Não sou contra cassação de governantes pela via judicial. Se cometeram crimes graves, percam o mandato. Haverá que medir a gravidade do delito. A cassação deveria valer somente para delitos sérios. Hoje ela está prevista para tantos casos que sua aplicação ou não é aleatória; não há meio termo. Mas essa é uma questão de dosagem jurídica do erro e da pena. O que discuto aqui é mais fundamental: é teórico, é constitucional, é ético. O que ofende a essência da democracia é dar posse ao candidato que o povo recusou. Nenhum tribunal tem, no regime democrático, o direito de inverter a decisão popular. Ele organiza o processo eleitoral. Pode mandar recontar os votos. Pode até anular uma eleição e convocar uma nova. Mas não pode virar pelo avesso a vontade do povo. Nem um tribunal, nem ninguém.
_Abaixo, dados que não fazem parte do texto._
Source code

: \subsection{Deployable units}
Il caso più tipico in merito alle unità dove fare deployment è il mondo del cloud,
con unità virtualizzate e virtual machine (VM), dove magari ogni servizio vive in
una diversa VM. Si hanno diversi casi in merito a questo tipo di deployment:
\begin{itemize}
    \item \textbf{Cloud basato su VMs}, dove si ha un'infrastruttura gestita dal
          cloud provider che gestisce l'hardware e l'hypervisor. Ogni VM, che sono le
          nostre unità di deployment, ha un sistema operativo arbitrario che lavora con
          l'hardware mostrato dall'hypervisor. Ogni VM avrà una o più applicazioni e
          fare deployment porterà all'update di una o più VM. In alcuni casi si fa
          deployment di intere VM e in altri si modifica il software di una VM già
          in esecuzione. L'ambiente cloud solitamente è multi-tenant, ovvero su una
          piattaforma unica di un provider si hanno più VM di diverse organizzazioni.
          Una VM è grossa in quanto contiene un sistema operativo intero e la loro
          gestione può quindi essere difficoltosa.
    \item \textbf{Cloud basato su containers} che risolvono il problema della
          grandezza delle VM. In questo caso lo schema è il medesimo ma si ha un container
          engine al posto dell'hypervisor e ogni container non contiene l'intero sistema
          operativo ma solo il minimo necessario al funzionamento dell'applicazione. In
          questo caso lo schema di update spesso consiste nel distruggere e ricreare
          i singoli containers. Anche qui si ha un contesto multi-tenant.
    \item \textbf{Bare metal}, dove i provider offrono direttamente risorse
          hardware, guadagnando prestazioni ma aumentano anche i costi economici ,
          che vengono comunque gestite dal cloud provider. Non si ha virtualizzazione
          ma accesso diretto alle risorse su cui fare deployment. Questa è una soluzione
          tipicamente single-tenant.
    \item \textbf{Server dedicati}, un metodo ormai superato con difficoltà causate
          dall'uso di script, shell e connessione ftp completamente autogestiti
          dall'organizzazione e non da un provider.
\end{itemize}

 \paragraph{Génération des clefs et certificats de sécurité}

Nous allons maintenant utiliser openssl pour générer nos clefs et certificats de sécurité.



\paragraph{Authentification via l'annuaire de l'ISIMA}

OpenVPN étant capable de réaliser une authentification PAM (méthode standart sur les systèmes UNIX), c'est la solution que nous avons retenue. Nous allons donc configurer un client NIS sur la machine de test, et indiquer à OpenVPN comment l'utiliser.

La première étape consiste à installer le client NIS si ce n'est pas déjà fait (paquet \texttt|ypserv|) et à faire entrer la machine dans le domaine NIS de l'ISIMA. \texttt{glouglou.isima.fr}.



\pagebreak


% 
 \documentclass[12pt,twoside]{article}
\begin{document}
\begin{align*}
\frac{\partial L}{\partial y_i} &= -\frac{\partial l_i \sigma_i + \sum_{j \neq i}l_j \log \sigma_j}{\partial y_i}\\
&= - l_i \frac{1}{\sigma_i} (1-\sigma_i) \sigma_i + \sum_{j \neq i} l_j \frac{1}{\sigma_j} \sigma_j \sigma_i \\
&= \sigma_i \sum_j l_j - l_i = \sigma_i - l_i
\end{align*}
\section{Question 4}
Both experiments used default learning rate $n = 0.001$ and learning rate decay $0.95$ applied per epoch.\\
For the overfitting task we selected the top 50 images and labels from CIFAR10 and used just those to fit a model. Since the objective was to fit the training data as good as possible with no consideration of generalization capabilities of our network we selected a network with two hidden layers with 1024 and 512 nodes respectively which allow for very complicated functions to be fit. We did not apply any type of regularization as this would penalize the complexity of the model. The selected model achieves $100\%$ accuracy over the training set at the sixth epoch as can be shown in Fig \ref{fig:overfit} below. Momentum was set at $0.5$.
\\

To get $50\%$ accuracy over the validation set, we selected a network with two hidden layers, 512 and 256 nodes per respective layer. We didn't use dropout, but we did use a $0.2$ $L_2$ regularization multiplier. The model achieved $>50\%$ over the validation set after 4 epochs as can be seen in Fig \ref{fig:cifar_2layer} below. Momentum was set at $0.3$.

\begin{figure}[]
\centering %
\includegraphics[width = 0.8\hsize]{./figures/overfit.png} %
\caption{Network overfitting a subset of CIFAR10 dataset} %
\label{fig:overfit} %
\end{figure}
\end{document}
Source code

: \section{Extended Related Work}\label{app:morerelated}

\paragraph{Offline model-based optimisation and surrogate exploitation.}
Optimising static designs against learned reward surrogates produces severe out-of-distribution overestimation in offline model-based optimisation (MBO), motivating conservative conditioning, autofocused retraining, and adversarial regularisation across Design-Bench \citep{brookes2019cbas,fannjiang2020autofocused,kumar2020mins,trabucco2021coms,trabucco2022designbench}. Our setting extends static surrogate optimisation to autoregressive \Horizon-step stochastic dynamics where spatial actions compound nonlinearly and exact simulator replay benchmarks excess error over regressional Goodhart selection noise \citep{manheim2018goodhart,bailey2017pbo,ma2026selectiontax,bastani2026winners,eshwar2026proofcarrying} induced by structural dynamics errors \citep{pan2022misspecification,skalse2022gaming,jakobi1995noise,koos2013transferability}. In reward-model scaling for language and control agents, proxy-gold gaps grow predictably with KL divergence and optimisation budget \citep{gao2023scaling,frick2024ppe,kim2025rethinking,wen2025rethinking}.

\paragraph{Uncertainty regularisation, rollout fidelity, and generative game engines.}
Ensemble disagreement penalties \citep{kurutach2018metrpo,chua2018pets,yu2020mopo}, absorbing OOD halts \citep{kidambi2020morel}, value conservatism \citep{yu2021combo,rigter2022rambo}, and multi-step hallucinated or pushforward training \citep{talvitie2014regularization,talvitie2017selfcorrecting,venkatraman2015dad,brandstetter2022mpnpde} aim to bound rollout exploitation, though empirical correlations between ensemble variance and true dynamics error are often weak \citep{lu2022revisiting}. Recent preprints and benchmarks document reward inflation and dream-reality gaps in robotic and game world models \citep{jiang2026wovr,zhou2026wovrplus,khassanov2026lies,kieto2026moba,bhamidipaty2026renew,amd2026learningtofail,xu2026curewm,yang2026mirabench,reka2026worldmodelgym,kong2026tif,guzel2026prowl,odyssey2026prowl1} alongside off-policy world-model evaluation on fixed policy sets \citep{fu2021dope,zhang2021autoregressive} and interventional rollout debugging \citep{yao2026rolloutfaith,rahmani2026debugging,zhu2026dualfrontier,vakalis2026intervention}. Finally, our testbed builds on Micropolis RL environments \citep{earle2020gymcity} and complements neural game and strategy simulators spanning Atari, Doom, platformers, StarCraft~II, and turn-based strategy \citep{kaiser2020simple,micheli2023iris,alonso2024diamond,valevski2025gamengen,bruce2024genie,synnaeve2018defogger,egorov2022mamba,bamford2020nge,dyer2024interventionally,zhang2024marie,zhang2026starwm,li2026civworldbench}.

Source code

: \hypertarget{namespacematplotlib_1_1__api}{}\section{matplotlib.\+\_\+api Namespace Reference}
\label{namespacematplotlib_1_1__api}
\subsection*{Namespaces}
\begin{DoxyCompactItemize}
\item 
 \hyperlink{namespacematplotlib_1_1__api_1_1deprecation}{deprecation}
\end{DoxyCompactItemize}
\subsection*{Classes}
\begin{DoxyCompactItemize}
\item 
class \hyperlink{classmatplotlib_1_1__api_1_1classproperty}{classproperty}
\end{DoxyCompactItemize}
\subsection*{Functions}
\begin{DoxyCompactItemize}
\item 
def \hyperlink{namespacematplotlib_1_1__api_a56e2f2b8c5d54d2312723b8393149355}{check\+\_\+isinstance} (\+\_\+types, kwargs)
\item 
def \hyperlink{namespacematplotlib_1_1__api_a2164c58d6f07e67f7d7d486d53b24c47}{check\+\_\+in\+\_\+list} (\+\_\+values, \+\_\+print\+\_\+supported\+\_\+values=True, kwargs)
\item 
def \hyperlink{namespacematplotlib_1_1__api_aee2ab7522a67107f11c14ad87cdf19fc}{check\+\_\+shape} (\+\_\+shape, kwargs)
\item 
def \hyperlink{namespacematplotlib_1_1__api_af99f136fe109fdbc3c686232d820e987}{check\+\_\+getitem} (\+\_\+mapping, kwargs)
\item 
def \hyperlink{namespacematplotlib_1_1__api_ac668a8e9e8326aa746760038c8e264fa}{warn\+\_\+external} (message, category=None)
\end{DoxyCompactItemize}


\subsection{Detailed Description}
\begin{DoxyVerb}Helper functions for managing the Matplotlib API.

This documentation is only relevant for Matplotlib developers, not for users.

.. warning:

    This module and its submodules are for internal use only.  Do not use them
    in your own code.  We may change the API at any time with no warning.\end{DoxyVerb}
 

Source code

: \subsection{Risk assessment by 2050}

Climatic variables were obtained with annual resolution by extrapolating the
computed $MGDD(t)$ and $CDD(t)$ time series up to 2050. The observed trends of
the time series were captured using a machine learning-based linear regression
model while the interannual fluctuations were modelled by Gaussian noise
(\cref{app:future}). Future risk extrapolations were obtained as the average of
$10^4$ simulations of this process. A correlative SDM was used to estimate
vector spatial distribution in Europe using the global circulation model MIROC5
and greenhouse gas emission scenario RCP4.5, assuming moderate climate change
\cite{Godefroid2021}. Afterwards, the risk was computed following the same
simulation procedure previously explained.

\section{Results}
Ainda em 2009, o governador de Tocantins também foi cassado. Mas, alegando razões técnicas, o TSE determinou nova eleição - indireta, pois se acercava o fim do mandato e seria difícil uma consulta popular. Foi uma solução correta. O novo governador foi eleito por deputados que o povo tinha escolhido. Teve legitimidade. Talvez o TSE se arrependesse das decisões anteriores. E jamais se atreveria a dar posse a um candidato derrotado em São Paulo, Minas Gerais ou Rio de Janeiro. Mas o grave, mesmo, é que a Corte não percebeu a gravidade do que fizera. Não soube articular teórica e juridicamente o que é democracia. Considero preocupante que nosso tribunal especializado em eleições, bem como o tribunal guardião da Constituição, ignorem em questão tão crucial o que é o significado essencial de democracia.

Os defensores dessas sentenças poderiam alegar que o TSE cumpre a lei. Mas leis não podem violar a Constituição. Aliás, com razão, o TSE e o STF debateram - até longamente - a Lei da Ficha Limpa, para que ela respeitasse princípios constitucionais importantes.

Talvez nossos juízes entendam melhor os preceitos constitucionais que respeitam os direitos individuais ou pessoais, do que os que dizem respeito aos cidadãos e à coletividade. Sua formação os orienta mais nessa direção. Por isso insisto, neste artigo, no valor da democracia e da república. Não são palavras genéricas. "Democracia" quer dizer que o poder é do povo. "República" quer dizer que a coisa pública não pode ser apropriada por interesses particulares. Basta a Constituição dizer que o Brasil é uma república, para que ações cometidas em flagrante prejuízo do bem comum - nepotismo, concessão de bens públicos em troca de corrupção ou de vantagens pessoais, uso do mandato em benefício próprio - sejam ilícitas. Igualmente, basta a Constituição afirmar o caráter democrático de nossa pólis para que seja errado dar o poder a quem perdeu as eleições.

Aliás, a solução para esse problema é bastante simples. Espanta que não tenha sido tomada por nossos tribunais superiores. Casse-se o mandato de quem cometeu o crime eleitoral, com as penas que merecer, inclusive a inelegibilidade. Convoque-se nova eleição, para que o povo escolha novo governante. Dará algum trabalho. Custará dinheiro. Mas custará menos do que ter, como governante, alguém que o eleitorado rejeitou.